DRSA: a non-hierarchical clustering algorithm using k-NN graph and its application in vegetation classification
I. V. Goncharenko
DOI: https://doi.org/10.31111/vegrus/2015.27.125
Annotation
In this article we proposed a new method of non-hierarchical cluster analysis using k-nearest-neighbor graph and discussed it with respect to vegetation classification.
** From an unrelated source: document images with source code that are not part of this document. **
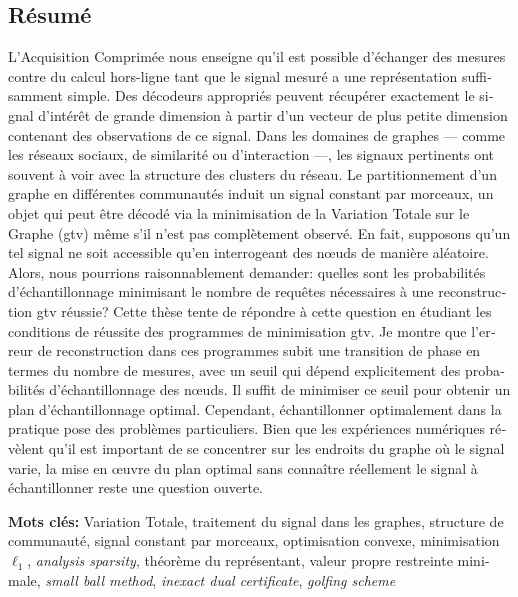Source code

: \begin{otherlanguage}{french}
\chapter*{Résumé}

\vspace*{\fill}

L'Acquisition Comprimée nous enseigne qu'il est possible d'échanger des mesures contre du calcul hors-ligne tant que le signal mesuré a une représentation suffisamment simple. Des décodeurs appropriés peuvent récupérer exactement le signal d’intérêt de grande dimension à partir d’un vecteur de plus petite dimension contenant des observations de ce signal. Dans les domaines de graphes --- comme les réseaux sociaux, de similarité ou d'interaction ---, les signaux pertinents ont souvent à voir avec la structure des clusters du réseau. Le partitionnement d'un graphe en différentes communautés induit un signal constant par morceaux, un objet qui peut être décodé via la minimisation de la Variation Totale sur le Graphe (\acrshort{gtv}) même s'il n'est pas complètement observé. En fait, supposons qu'un tel signal ne soit accessible qu'en interrogeant des nœuds de manière aléatoire. Alors, nous pourrions raisonnablement demander: quelles sont les probabilités d’échantillonnage minimisant le nombre de requêtes nécessaires à une reconstruction \acrshort{gtv} réussie? Cette thèse tente de répondre à cette question en étudiant les conditions de réussite des programmes de minimisation \acrshort{gtv}. Je montre que l’erreur de reconstruction dans ces programmes subit une transition de phase en termes du nombre de mesures, avec un seuil qui dépend explicitement des probabilités d’échantillonnage des nœuds. Il suffit de minimiser ce seuil pour obtenir un plan d'échantillonnage optimal. Cependant, échantillonner optimalement dans la pratique pose des problèmes particuliers. Bien que les expériences numériques révèlent qu'il est important de se concentrer sur les endroits du graphe où le signal varie, la mise en œuvre du plan optimal sans connaître réellement le signal à échantillonner reste une question ouverte.

\vspace*{\fill}

\textbf{Mots clés:} Variation Totale, traitement du signal dans les graphes, structure de communauté, signal constant par morceaux, optimisation convexe, minimisation  $\ell_1$, \emph{analysis sparsity}, théorème du représentant, valeur propre restreinte minimale, \emph{small ball method}, \emph{inexact dual certificate}, \emph{golfing scheme}

\vfill

\end{otherlanguage}

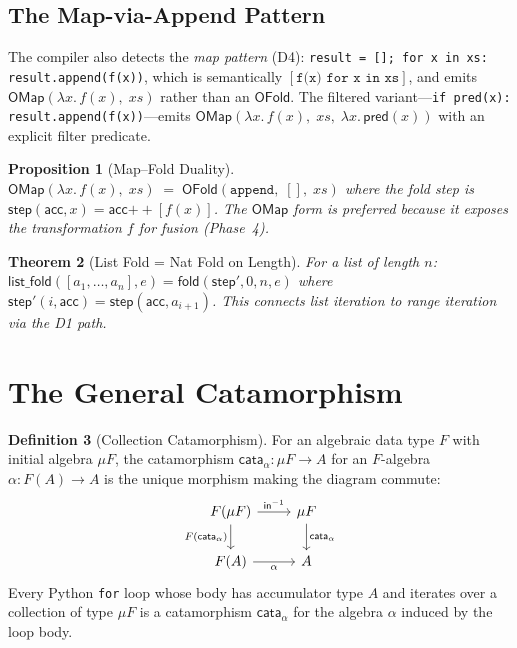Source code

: \documentclass[11pt,a4paper]{report}
\theoremstyle{definition}
\newtheorem{definition}{Definition}[chapter]
\theoremstyle{plain}
\newtheorem{theorem}[definition]{Theorem}
\newtheorem{proposition}[definition]{Proposition}
\newcommand{\fold}{\mathsf{fold}}
\newcommand{\cata}{\mathsf{cata}}
\begin{document}
\subsection{The Map-via-Append Pattern}

The compiler also detects the \emph{map pattern} (D4):
\texttt{result = []; for x in xs: result.append(f(x))}, which is
semantically $[\texttt{f(x) for x in xs}]$, and emits
$\mathsf{OMap}(\lambda x.\, f(x),\; xs)$ rather than an $\mathsf{OFold}$.
The filtered variant---\texttt{if pred(x): result.append(f(x))}---emits
$\mathsf{OMap}(\lambda x.\, f(x),\; xs,\; \lambda x.\,\mathsf{pred}(x))$
with an explicit filter predicate.

\begin{proposition}[Map--Fold Duality]
$\mathsf{OMap}(\lambda x.\, f(x),\; xs) \;=\;
  \mathsf{OFold}(\texttt{append},\; [],\; xs)$
where the fold step is
$\mathsf{step}(\mathsf{acc}, x) = \mathsf{acc} \mathbin{+\!\!+} [f(x)]$.
The $\mathsf{OMap}$ form is preferred because it exposes the
transformation $f$ for fusion (Phase~4).
\end{proposition}

\begin{theorem}[List Fold = Nat Fold on Length]
For a list of length $n$: $\mathsf{list\_fold}([a_1,\ldots,a_n], e)
= \fold(\mathsf{step}', 0, n, e)$ where $\mathsf{step}'(i, \mathsf{acc})
= \mathsf{step}(\mathsf{acc}, a_{i+1})$.  This connects list iteration
to range iteration via the D1 path.
\end{theorem}

\section{The General Catamorphism}

\begin{definition}[Collection Catamorphism]
\label{def:collection-cata}
For an algebraic data type $F$ with initial algebra $\mu F$, the
catamorphism $\cata_\alpha : \mu F \to A$ for an $F$-algebra
$\alpha : F(A) \to A$ is the unique morphism making the diagram commute:
\[
\begin{tikzcd}
  F(\mu F) \ar[r, "\mathsf{in}^{-1}"] \ar[d, "F(\cata_\alpha)"'] &
    \mu F \ar[d, "\cata_\alpha"] \\
  F(A) \ar[r, "\alpha"'] & A
\end{tikzcd}
\]
Every Python \texttt{for} loop whose body has accumulator type $A$
and iterates over a collection of type $\mu F$ is a catamorphism
$\cata_\alpha$ for the algebra $\alpha$ induced by the loop body.
\end{definition}
\end{document}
The method of k-nearest neighbor (k-NN) classification was originally developed in 1951 (Fix, Hodges, 1951). Later a term “k-NN graph” and a few algorithms of k-NN clustering appeared (Cover, Hart, 1967; Brito et al., 1997). In biology k-NN is used in analysis of protein structures and genome sequences. Most of k-NN clustering algorithms build «excessive» graph firstly, so called hypergraph, and then truncate it to subgraphs, just partitioning and coarsening hypergraph. We developed other strategy, the “upward” clustering in forming (assembling consequentially) one cluster after the other. Until today graph-based cluster analysis has not been considered concerning classification of vegetation datasets.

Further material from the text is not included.